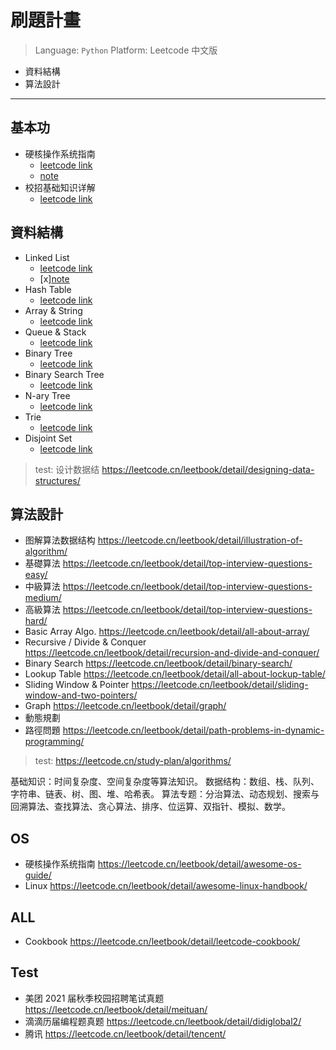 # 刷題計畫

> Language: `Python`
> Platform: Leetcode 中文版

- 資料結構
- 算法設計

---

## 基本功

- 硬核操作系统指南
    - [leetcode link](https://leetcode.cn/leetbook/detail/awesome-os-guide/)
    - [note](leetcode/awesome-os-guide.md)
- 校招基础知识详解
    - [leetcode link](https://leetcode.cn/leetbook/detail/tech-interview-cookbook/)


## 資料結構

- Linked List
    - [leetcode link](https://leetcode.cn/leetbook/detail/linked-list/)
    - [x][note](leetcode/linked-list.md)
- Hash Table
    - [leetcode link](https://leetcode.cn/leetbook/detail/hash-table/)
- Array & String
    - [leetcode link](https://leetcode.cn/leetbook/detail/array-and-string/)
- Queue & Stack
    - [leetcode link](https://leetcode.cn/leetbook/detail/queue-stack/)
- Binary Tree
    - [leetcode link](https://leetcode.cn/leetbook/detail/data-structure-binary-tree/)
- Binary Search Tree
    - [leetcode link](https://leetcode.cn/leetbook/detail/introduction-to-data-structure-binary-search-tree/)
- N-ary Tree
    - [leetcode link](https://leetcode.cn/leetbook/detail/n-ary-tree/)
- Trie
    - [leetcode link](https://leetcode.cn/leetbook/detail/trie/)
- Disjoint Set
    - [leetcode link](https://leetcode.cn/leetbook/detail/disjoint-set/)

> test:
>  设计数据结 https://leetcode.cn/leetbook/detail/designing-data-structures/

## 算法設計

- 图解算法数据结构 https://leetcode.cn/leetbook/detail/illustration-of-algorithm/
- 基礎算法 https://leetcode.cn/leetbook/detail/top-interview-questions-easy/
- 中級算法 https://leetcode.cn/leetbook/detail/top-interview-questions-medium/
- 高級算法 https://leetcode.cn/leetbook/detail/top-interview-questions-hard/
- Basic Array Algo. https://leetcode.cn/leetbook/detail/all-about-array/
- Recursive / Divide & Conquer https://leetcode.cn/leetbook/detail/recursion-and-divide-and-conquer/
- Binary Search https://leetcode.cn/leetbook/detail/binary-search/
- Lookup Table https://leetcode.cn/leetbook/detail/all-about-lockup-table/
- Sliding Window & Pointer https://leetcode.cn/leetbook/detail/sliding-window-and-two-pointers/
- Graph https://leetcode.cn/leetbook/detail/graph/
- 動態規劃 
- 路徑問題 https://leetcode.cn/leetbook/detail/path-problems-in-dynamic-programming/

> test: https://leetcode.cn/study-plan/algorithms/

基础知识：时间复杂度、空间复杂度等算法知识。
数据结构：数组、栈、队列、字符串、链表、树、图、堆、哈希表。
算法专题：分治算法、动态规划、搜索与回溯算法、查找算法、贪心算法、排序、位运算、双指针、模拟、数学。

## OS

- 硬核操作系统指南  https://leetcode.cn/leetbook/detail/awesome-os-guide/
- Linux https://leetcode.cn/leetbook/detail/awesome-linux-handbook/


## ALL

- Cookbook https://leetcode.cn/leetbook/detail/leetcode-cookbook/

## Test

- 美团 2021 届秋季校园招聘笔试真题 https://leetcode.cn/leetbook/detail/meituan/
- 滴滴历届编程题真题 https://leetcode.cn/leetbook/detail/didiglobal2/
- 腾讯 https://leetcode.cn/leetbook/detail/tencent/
::::
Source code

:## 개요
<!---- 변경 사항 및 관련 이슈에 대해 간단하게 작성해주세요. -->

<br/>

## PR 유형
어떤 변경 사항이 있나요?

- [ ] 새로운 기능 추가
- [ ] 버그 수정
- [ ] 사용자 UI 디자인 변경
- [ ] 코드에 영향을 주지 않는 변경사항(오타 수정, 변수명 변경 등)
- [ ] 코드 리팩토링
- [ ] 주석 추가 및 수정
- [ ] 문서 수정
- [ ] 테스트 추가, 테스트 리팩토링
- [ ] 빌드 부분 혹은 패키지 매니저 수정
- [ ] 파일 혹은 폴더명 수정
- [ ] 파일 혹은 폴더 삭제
::::
*ACTION ITEM*
State the number of lines above that contain "data". Write nothing besides it.

*SOLUTION*
3